Another big question being tackled by the gene eavesdroppers is what happens to patterns of gene expression when you treat cancer with chemotherapy. This knowledge will help scientists design more effective drugs and help them understand how some tumours become resistant to drugs. One recent study found that cancer cells treated with drugs in culture activate different genes than they do inside the body of a person on chemotherapy. Another suggests that gene expression within tumours undergoes much less change after chemotherapy than previously suspected. “That’s a surprise but it’s actually a good thing,” says Pollack. “If a tumour maintains its identity over time it makes it an easier target for specific therapies. It makes it easier to diagnose it as a distinct identity.”

Still, any real forward leaps in cancer care will probably have to wait until researchers have a more complete understanding of basic tumour cell biology. And gene signatures have revealed some big surprises here too.
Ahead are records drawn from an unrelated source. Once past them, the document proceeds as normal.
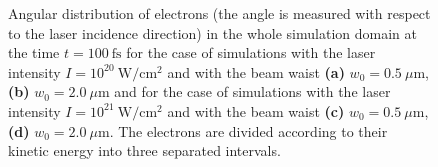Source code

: \begin{figure}[h!]
	\caption{Angular distribution of electrons (the angle is measured with respect to the laser incidence direction) in the whole simulation domain at the time $ t = 100 \ \mathrm{fs} $ for the case of simulations with the laser intensity $ I = 10^{20} \ \mathrm{W/cm^2} $ and with the beam waist \textbf{(a)} $ w_0 = 0.5 \ \mu\mathrm{m} $, \textbf{(b)} $ w_0 = 2.0 \ \mu\mathrm{m} $ and for the case of simulations with the laser intensity $ I = 10^{21} \ \mathrm{W/cm^2} $ and with the beam waist \textbf{(c)} $ w_0 = 0.5 \ \mu\mathrm{m} $, \textbf{(d)} $ w_0 = 2.0 \ \mu\mathrm{m} $. The electrons are divided according to their kinetic energy into three separated intervals.}
	\label{fig:13}
\end{figure}

\begin{figure}[h!]
	\centering
	\hspace{1mm}
	\\[2mm]

\end{figure}
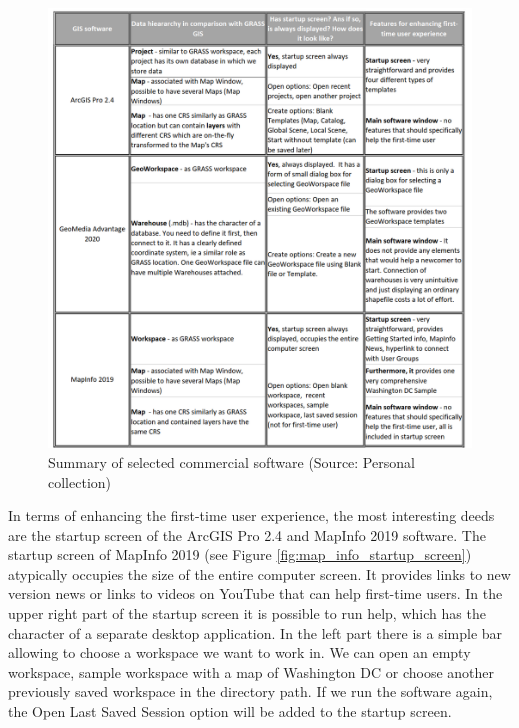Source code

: \documentclass[a4paper,10pt,twoside]{article}
\begin{document}
\vspace{0.3cm}
\begin{figure}[hbt!] 
\begin{center}
\includegraphics[width=16.5cm]{../pictures/commercial_software.png}
\caption[Summary of selected commercial software]{Summary of selected commercial software (Source: Personal collection)}
\label{fig:commercial_software}
\end{center}
\end{figure}

\noindent In terms of enhancing the first-time user experience, the most interesting deeds are the startup screen of the ArcGIS Pro 2.4 and MapInfo 2019 software. The startup screen of MapInfo 2019 (see Figure \ref{fig:map_info_startup_screen}) atypically occupies the size of the entire computer screen. It provides links to new version news or links to videos on YouTube that can help first-time users. In the upper right part of the startup screen it is possible to run help, which has the character of a separate desktop application. In the left part there is a simple bar allowing to choose a workspace we want to work in. We can open an empty workspace, sample workspace with a map of Washington DC or choose another previously saved workspace in the directory path. If we run the software again, the Open Last Saved Session option will be added to the startup screen.
\end{document}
They are toppling assumptions about one of the most fundamentally important questions in tumour biology – why some cancers spread.

This question is particularly important because many patients do not die from the original or primary tumour. Rather, it is the cells that somehow break off and spread to other parts of the body, a process known as metastasis.

Until recently, evidence from tests done on lab animals suggested that metastasis is a process involving a challenging series of steps that cells can perform only after undergoing a specific and complicated sequence of genetic changes. Such cells are extremely rare – they’re estimated to represent only 1 out of every 10 million primary tumour cells. Indeed biologists have come to view them as the decathletes of cancer – rare specimens that can escape the primary tumour, survive in circulation, out-fox the immune system, invade a new site, trigger the growth of new blood vessels and so on. This would explain why only 0.01 per cent of the cells that tumours constantly shed form metastases. It also suggests that the bigger tumours grow, the more likely they are to metastasise.

But results from microarray studies published in January challenge this wisdom. Working with Golub, Harvard Medical School’s Sridhar Ramaswamy originally wanted to identify the genetic differences between normal primary tumour cells and metastatic cells. Surprisingly, he found that the gene signature of metastatic tumours was also present in some primary tumours. This raises the possibility that cells destined to metastasise already bear their distinctive signature at the stage when they are first detected. To test this, Ramaswamy looked for the metastatic gene signature in a separate collection of early primary lung tumour samples. He found that some of the samples carried the metastatic signatures while others didn’t. When he analysed charts from the patients donating the samples, he found that the primary tumours carrying a metastatic signature were more likely to spread and kill.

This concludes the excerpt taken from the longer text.